* **Exercise objective**
Could you transcribe all the entries exactly, omitting the pictures?

* **Records for this exercise**

————

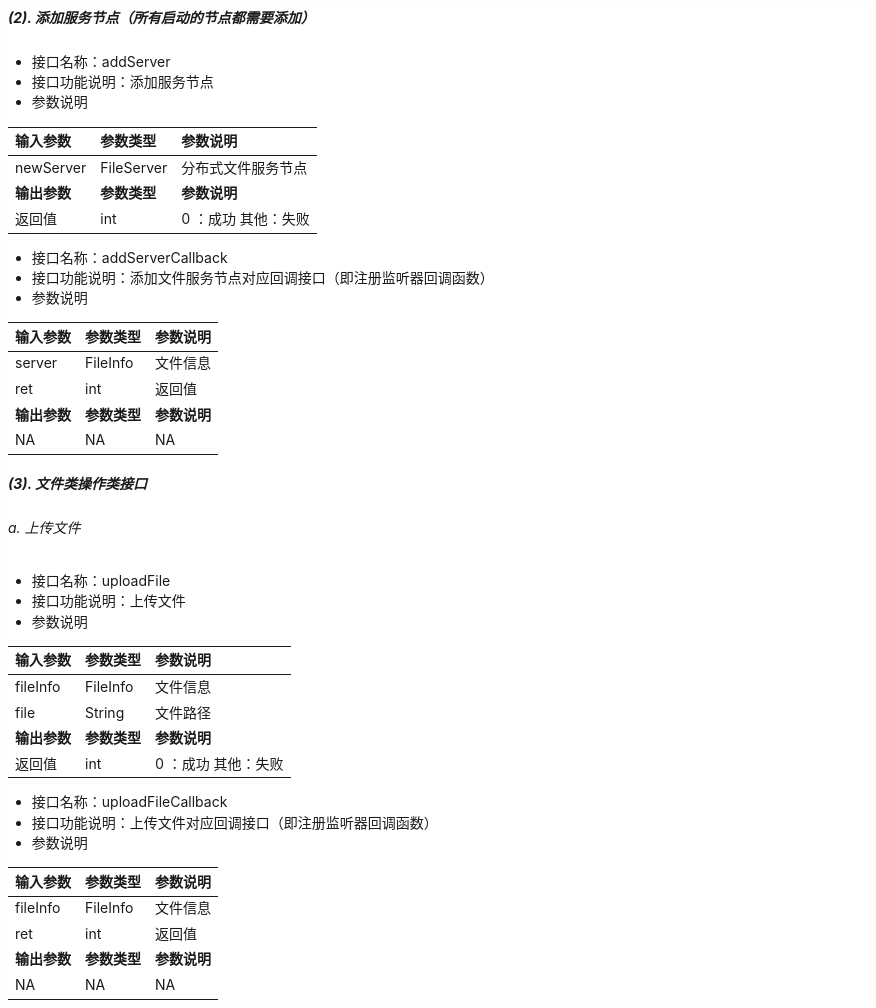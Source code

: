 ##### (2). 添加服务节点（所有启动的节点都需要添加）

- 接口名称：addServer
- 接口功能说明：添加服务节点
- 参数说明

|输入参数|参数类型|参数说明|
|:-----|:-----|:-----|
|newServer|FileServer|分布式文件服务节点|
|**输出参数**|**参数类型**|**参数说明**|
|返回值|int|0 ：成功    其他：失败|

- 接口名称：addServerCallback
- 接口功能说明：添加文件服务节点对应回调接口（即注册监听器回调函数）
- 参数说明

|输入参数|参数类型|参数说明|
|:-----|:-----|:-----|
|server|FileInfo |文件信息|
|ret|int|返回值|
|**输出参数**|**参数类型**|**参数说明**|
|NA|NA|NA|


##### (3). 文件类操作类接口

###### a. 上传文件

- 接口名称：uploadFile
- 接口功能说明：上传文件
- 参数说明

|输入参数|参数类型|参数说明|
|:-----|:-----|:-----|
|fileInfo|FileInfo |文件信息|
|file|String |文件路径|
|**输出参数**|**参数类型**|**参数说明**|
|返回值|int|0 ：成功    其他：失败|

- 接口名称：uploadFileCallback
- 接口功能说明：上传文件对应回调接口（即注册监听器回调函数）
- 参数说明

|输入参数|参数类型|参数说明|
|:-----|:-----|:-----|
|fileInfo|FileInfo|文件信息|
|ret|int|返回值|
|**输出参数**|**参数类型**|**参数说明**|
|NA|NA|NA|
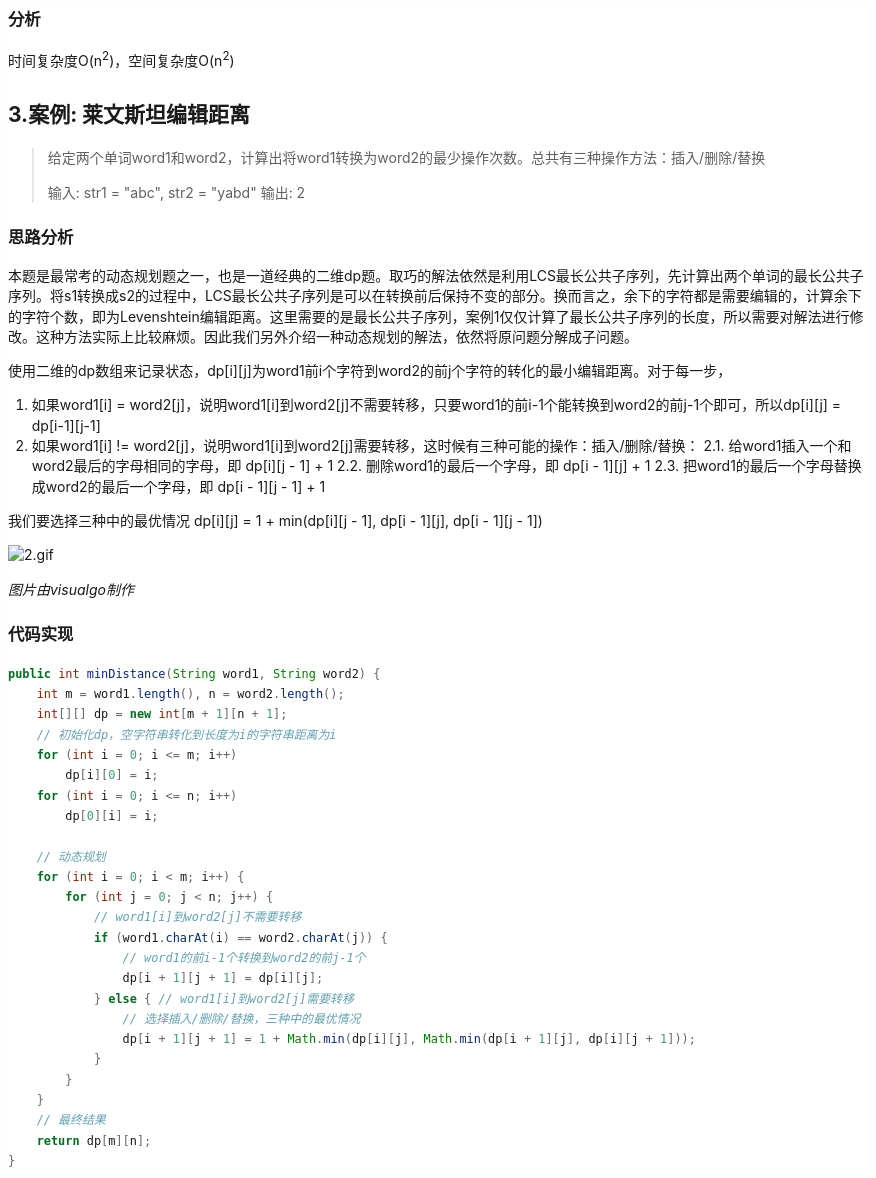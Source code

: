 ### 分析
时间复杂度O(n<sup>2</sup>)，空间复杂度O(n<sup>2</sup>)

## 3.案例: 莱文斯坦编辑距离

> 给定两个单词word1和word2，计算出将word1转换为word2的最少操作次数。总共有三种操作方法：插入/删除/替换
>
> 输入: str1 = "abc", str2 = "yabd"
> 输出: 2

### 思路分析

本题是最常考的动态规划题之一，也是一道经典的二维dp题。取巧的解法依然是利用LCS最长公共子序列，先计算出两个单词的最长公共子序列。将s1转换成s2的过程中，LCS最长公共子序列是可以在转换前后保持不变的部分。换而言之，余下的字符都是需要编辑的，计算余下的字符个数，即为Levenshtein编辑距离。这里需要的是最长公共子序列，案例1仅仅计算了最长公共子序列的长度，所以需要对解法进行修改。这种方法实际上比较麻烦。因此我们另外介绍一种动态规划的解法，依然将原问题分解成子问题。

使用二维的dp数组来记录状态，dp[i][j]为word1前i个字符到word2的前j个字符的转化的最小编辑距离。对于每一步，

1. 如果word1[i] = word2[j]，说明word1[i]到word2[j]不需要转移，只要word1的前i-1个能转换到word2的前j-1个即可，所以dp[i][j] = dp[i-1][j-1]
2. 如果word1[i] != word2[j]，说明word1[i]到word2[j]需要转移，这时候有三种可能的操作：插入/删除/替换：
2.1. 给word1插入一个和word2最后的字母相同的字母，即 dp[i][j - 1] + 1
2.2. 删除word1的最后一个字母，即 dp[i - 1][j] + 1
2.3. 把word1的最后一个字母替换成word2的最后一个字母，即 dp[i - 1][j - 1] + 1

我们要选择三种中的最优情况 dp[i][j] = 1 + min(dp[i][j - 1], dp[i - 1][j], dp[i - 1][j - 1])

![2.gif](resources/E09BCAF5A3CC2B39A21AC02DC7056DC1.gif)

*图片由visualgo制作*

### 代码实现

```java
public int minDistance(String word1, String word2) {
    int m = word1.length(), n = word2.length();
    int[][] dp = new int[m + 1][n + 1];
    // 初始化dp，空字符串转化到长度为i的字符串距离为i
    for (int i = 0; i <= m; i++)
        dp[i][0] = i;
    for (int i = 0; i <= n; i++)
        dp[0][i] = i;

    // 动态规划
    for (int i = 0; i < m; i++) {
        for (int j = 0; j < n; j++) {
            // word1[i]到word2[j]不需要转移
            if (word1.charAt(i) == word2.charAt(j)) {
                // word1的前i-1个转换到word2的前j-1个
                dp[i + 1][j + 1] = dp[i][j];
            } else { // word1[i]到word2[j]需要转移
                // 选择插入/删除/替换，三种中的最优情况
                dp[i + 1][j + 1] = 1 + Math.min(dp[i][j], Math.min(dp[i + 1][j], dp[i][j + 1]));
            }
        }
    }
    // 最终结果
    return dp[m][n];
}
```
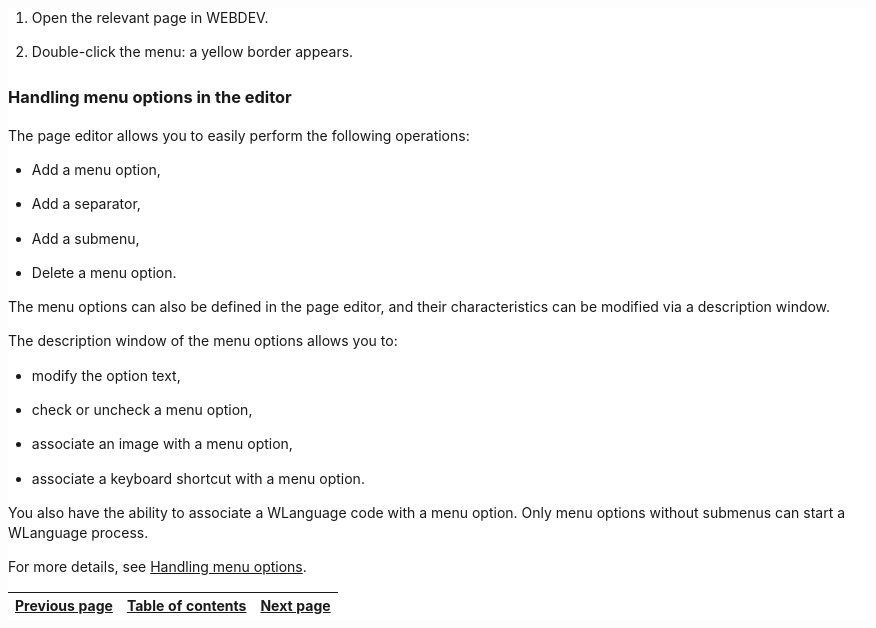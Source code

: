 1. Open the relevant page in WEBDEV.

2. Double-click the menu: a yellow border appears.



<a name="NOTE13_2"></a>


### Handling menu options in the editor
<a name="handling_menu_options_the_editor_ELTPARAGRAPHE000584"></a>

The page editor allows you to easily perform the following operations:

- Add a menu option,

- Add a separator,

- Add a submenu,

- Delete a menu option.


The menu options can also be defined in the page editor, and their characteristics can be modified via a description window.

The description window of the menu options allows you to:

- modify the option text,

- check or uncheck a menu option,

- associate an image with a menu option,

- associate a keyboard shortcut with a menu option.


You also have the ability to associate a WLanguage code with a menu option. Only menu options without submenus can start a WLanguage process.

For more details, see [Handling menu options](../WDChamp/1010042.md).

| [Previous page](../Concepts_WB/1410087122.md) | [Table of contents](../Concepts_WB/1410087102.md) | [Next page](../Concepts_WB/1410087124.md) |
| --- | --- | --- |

————

* **Your response**
Source code

: ##### (2). 添加服务节点（所有启动的节点都需要添加）

- 接口名称：addServer
- 接口功能说明：添加服务节点
- 参数说明

|输入参数|参数类型|参数说明|
|:-----|:-----|:-----|
|newServer|FileServer|分布式文件服务节点|
|**输出参数**|**参数类型**|**参数说明**|
|返回值|int|0 ：成功    其他：失败|

- 接口名称：addServerCallback
- 接口功能说明：添加文件服务节点对应回调接口（即注册监听器回调函数）
- 参数说明

|输入参数|参数类型|参数说明|
|:-----|:-----|:-----|
|server|FileInfo |文件信息|
|ret|int|返回值|
|**输出参数**|**参数类型**|**参数说明**|
|NA|NA|NA|


##### (3). 文件类操作类接口

###### a. 上传文件

- 接口名称：uploadFile
- 接口功能说明：上传文件
- 参数说明

|输入参数|参数类型|参数说明|
|:-----|:-----|:-----|
|fileInfo|FileInfo |文件信息|
|file|String |文件路径|
|**输出参数**|**参数类型**|**参数说明**|
|返回值|int|0 ：成功    其他：失败|

- 接口名称：uploadFileCallback
- 接口功能说明：上传文件对应回调接口（即注册监听器回调函数）
- 参数说明

|输入参数|参数类型|参数说明|
|:-----|:-----|:-----|
|fileInfo|FileInfo|文件信息|
|ret|int|返回值|
|**输出参数**|**参数类型**|**参数说明**|
|NA|NA|NA|
Source code

: ### 分析
时间复杂度O(n<sup>2</sup>)，空间复杂度O(n<sup>2</sup>)

## 3.案例: 莱文斯坦编辑距离

> 给定两个单词word1和word2，计算出将word1转换为word2的最少操作次数。总共有三种操作方法：插入/删除/替换
>
> 输入: str1 = "abc", str2 = "yabd"
> 输出: 2

### 思路分析

本题是最常考的动态规划题之一，也是一道经典的二维dp题。取巧的解法依然是利用LCS最长公共子序列，先计算出两个单词的最长公共子序列。将s1转换成s2的过程中，LCS最长公共子序列是可以在转换前后保持不变的部分。换而言之，余下的字符都是需要编辑的，计算余下的字符个数，即为Levenshtein编辑距离。这里需要的是最长公共子序列，案例1仅仅计算了最长公共子序列的长度，所以需要对解法进行修改。这种方法实际上比较麻烦。因此我们另外介绍一种动态规划的解法，依然将原问题分解成子问题。

使用二维的dp数组来记录状态，dp[i][j]为word1前i个字符到word2的前j个字符的转化的最小编辑距离。对于每一步，

1. 如果word1[i] = word2[j]，说明word1[i]到word2[j]不需要转移，只要word1的前i-1个能转换到word2的前j-1个即可，所以dp[i][j] = dp[i-1][j-1]
2. 如果word1[i] != word2[j]，说明word1[i]到word2[j]需要转移，这时候有三种可能的操作：插入/删除/替换：
2.1. 给word1插入一个和word2最后的字母相同的字母，即 dp[i][j - 1] + 1
2.2. 删除word1的最后一个字母，即 dp[i - 1][j] + 1
2.3. 把word1的最后一个字母替换成word2的最后一个字母，即 dp[i - 1][j - 1] + 1

我们要选择三种中的最优情况 dp[i][j] = 1 + min(dp[i][j - 1], dp[i - 1][j], dp[i - 1][j - 1])

![2.gif](resources/E09BCAF5A3CC2B39A21AC02DC7056DC1.gif)

*图片由visualgo制作*

### 代码实现

```java
public int minDistance(String word1, String word2) {
    int m = word1.length(), n = word2.length();
    int[][] dp = new int[m + 1][n + 1];
    // 初始化dp，空字符串转化到长度为i的字符串距离为i
    for (int i = 0; i <= m; i++)
        dp[i][0] = i;
    for (int i = 0; i <= n; i++)
        dp[0][i] = i;

    // 动态规划
    for (int i = 0; i < m; i++) {
        for (int j = 0; j < n; j++) {
            // word1[i]到word2[j]不需要转移
            if (word1.charAt(i) == word2.charAt(j)) {
                // word1的前i-1个转换到word2的前j-1个
                dp[i + 1][j + 1] = dp[i][j];
            } else { // word1[i]到word2[j]需要转移
                // 选择插入/删除/替换，三种中的最优情况
                dp[i + 1][j + 1] = 1 + Math.min(dp[i][j], Math.min(dp[i + 1][j], dp[i][j + 1]));
            }
        }
    }
    // 最终结果
    return dp[m][n];
}
```
Source code

: 1. Open the relevant page in WEBDEV.

2. Double-click the menu: a yellow border appears.



<a name="NOTE13_2"></a>


### Handling menu options in the editor
<a name="handling_menu_options_the_editor_ELTPARAGRAPHE000584"></a>

The page editor allows you to easily perform the following operations:

- Add a menu option,

- Add a separator,

- Add a submenu,

- Delete a menu option.


The menu options can also be defined in the page editor, and their characteristics can be modified via a description window.

The description window of the menu options allows you to:

- modify the option text,

- check or uncheck a menu option,

- associate an image with a menu option,

- associate a keyboard shortcut with a menu option.


You also have the ability to associate a WLanguage code with a menu option. Only menu options without submenus can start a WLanguage process.

For more details, see [Handling menu options](../WDChamp/1010042.md).

| [Previous page](../Concepts_WB/1410087122.md) | [Table of contents](../Concepts_WB/1410087102.md) | [Next page](../Concepts_WB/1410087124.md) |
| --- | --- | --- |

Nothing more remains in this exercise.